Ben Rhodes

Medal record

Sailing

Representing Great Britain

World Championships

= Ben Rhodes (sailor) =

British yacht racer

Ben Christopher Rhodes (born 10 May 1981 in Southampton) is a British sailor.

Together with teammate Stevie Morrison, Rhodes became the 2007 World champion in the 49er boat. In 2008, they won the silver medal in the same event, behind the Australians Nathan Outteridge and Ben Austin, while in 2006, they won the bronze medal.

==Education==
Rhodes was educated at two co-educational independent schools: at St. Peter's School in the coastal village of Lympstone in Devon, followed by Exeter School, in the city of Exeter (also in Devon), in South West England.

==Life and career==
Rhodes started sailing at age five at the Exe Sailing club in Exmouth along with Morrison.
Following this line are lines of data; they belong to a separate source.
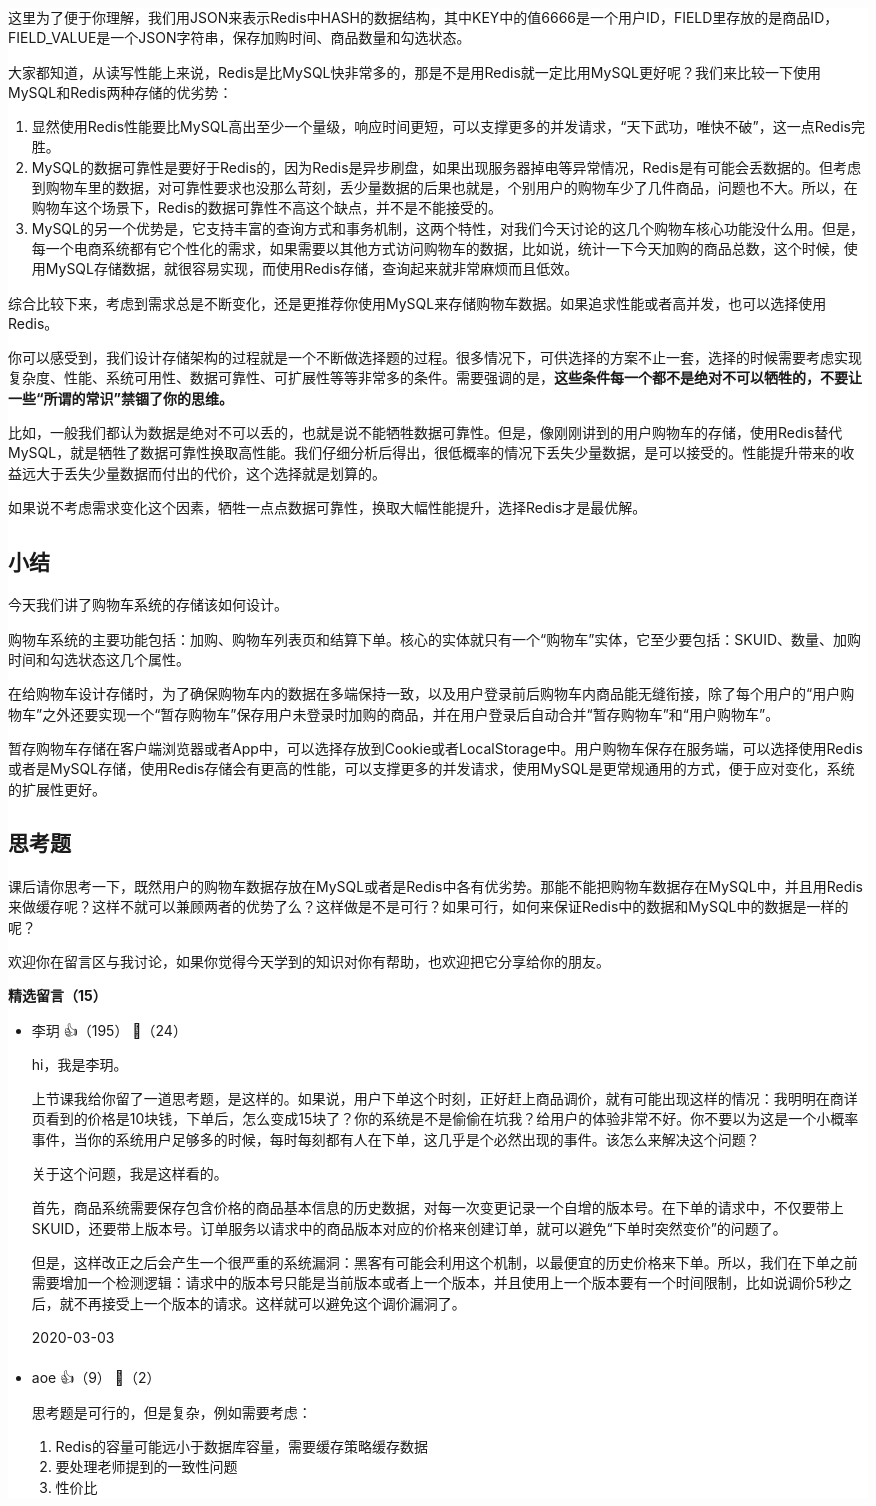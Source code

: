 这里为了便于你理解，我们用JSON来表示Redis中HASH的数据结构，其中KEY中的值6666是一个用户ID，FIELD里存放的是商品ID，FIELD\_VALUE是一个JSON字符串，保存加购时间、商品数量和勾选状态。

大家都知道，从读写性能上来说，Redis是比MySQL快非常多的，那是不是用Redis就一定比用MySQL更好呢？我们来比较一下使用MySQL和Redis两种存储的优劣势：

1. 显然使用Redis性能要比MySQL高出至少一个量级，响应时间更短，可以支撑更多的并发请求，“天下武功，唯快不破”，这一点Redis完胜。
2. MySQL的数据可靠性是要好于Redis的，因为Redis是异步刷盘，如果出现服务器掉电等异常情况，Redis是有可能会丢数据的。但考虑到购物车里的数据，对可靠性要求也没那么苛刻，丢少量数据的后果也就是，个别用户的购物车少了几件商品，问题也不大。所以，在购物车这个场景下，Redis的数据可靠性不高这个缺点，并不是不能接受的。
3. MySQL的另一个优势是，它支持丰富的查询方式和事务机制，这两个特性，对我们今天讨论的这几个购物车核心功能没什么用。但是，每一个电商系统都有它个性化的需求，如果需要以其他方式访问购物车的数据，比如说，统计一下今天加购的商品总数，这个时候，使用MySQL存储数据，就很容易实现，而使用Redis存储，查询起来就非常麻烦而且低效。

综合比较下来，考虑到需求总是不断变化，还是更推荐你使用MySQL来存储购物车数据。如果追求性能或者高并发，也可以选择使用Redis。

你可以感受到，我们设计存储架构的过程就是一个不断做选择题的过程。很多情况下，可供选择的方案不止一套，选择的时候需要考虑实现复杂度、性能、系统可用性、数据可靠性、可扩展性等等非常多的条件。需要强调的是，**这些条件每一个都不是绝对不可以牺牲的，不要让一些“所谓的常识”禁锢了你的思维。**

比如，一般我们都认为数据是绝对不可以丢的，也就是说不能牺牲数据可靠性。但是，像刚刚讲到的用户购物车的存储，使用Redis替代MySQL，就是牺牲了数据可靠性换取高性能。我们仔细分析后得出，很低概率的情况下丢失少量数据，是可以接受的。性能提升带来的收益远大于丢失少量数据而付出的代价，这个选择就是划算的。

如果说不考虑需求变化这个因素，牺牲一点点数据可靠性，换取大幅性能提升，选择Redis才是最优解。

## 小结

今天我们讲了购物车系统的存储该如何设计。

购物车系统的主要功能包括：加购、购物车列表页和结算下单。核心的实体就只有一个“购物车”实体，它至少要包括：SKUID、数量、加购时间和勾选状态这几个属性。

在给购物车设计存储时，为了确保购物车内的数据在多端保持一致，以及用户登录前后购物车内商品能无缝衔接，除了每个用户的“用户购物车”之外还要实现一个“暂存购物车”保存用户未登录时加购的商品，并在用户登录后自动合并“暂存购物车”和“用户购物车”。

暂存购物车存储在客户端浏览器或者App中，可以选择存放到Cookie或者LocalStorage中。用户购物车保存在服务端，可以选择使用Redis或者是MySQL存储，使用Redis存储会有更高的性能，可以支撑更多的并发请求，使用MySQL是更常规通用的方式，便于应对变化，系统的扩展性更好。

## 思考题

课后请你思考一下，既然用户的购物车数据存放在MySQL或者是Redis中各有优劣势。那能不能把购物车数据存在MySQL中，并且用Redis来做缓存呢？这样不就可以兼顾两者的优势了么？这样做是不是可行？如果可行，如何来保证Redis中的数据和MySQL中的数据是一样的呢？

欢迎你在留言区与我讨论，如果你觉得今天学到的知识对你有帮助，也欢迎把它分享给你的朋友。
<div><strong>精选留言（15）</strong></div><ul>
<li><span>李玥</span> 👍（195） 💬（24）<p>hi，我是李玥。

上节课我给你留了一道思考题，是这样的。如果说，用户下单这个时刻，正好赶上商品调价，就有可能出现这样的情况：我明明在商详页看到的价格是10块钱，下单后，怎么变成15块了？你的系统是不是偷偷在坑我？给用户的体验非常不好。你不要以为这是一个小概率事件，当你的系统用户足够多的时候，每时每刻都有人在下单，这几乎是个必然出现的事件。该怎么来解决这个问题？

关于这个问题，我是这样看的。

首先，商品系统需要保存包含价格的商品基本信息的历史数据，对每一次变更记录一个自增的版本号。在下单的请求中，不仅要带上SKUID，还要带上版本号。订单服务以请求中的商品版本对应的价格来创建订单，就可以避免“下单时突然变价”的问题了。

但是，这样改正之后会产生一个很严重的系统漏洞：黑客有可能会利用这个机制，以最便宜的历史价格来下单。所以，我们在下单之前需要增加一个检测逻辑：请求中的版本号只能是当前版本或者上一个版本，并且使用上一个版本要有一个时间限制，比如说调价5秒之后，就不再接受上一个版本的请求。这样就可以避免这个调价漏洞了。</p>2020-03-03</li><br/><li><span>aoe</span> 👍（9） 💬（2）<p>思考题是可行的，但是复杂，例如需要考虑：
1. Redis的容量可能远小于数据库容量，需要缓存策略缓存数据
2. 要处理老师提到的一致性问题
3. 性价比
Rhodes was said to be far more interested in sailing than Steve, who preferred to watch football. They came in sixth at their first world championship in 2003, and picked up their first gold at the 2006 European Championships.

He has three superstitions: his boat has to have a name, he salutes magpies, and he does not wear a t-shirt during an event.

At the 2008 Summer Olympics, he and Morrison finished in 9th place, while at London 2012, they finished in 5th place.